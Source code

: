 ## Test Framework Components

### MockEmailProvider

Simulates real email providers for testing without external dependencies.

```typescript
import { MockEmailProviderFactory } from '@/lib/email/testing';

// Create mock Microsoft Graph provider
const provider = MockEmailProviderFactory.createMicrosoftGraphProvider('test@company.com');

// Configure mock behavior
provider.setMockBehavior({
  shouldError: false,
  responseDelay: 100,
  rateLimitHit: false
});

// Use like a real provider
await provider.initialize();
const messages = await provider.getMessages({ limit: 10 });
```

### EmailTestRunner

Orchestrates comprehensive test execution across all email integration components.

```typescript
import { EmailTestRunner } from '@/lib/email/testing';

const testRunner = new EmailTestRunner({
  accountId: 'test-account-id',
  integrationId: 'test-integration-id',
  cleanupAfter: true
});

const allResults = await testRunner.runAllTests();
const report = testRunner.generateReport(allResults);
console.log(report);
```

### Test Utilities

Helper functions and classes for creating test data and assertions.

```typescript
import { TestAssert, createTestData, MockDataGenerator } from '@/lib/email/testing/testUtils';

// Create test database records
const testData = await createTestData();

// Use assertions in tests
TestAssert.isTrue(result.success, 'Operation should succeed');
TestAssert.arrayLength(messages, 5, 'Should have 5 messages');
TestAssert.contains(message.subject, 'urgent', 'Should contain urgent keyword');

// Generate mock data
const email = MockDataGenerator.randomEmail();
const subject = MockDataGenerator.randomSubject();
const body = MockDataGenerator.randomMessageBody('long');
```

----

# What is being asked:
All of the data above should be transcribed exactly.

# Answer to this exercise:
Source code

: ## Test Framework Components

### MockEmailProvider

Simulates real email providers for testing without external dependencies.

```typescript
import { MockEmailProviderFactory } from '@/lib/email/testing';

// Create mock Microsoft Graph provider
const provider = MockEmailProviderFactory.createMicrosoftGraphProvider('test@company.com');

// Configure mock behavior
provider.setMockBehavior({
  shouldError: false,
  responseDelay: 100,
  rateLimitHit: false
});

// Use like a real provider
await provider.initialize();
const messages = await provider.getMessages({ limit: 10 });
```

### EmailTestRunner

Orchestrates comprehensive test execution across all email integration components.

```typescript
import { EmailTestRunner } from '@/lib/email/testing';

const testRunner = new EmailTestRunner({
  accountId: 'test-account-id',
  integrationId: 'test-integration-id',
  cleanupAfter: true
});

const allResults = await testRunner.runAllTests();
const report = testRunner.generateReport(allResults);
console.log(report);
```

### Test Utilities

Helper functions and classes for creating test data and assertions.

```typescript
import { TestAssert, createTestData, MockDataGenerator } from '@/lib/email/testing/testUtils';

// Create test database records
const testData = await createTestData();

// Use assertions in tests
TestAssert.isTrue(result.success, 'Operation should succeed');
TestAssert.arrayLength(messages, 5, 'Should have 5 messages');
TestAssert.contains(message.subject, 'urgent', 'Should contain urgent keyword');

// Generate mock data
const email = MockDataGenerator.randomEmail();
const subject = MockDataGenerator.randomSubject();
const body = MockDataGenerator.randomMessageBody('long');
```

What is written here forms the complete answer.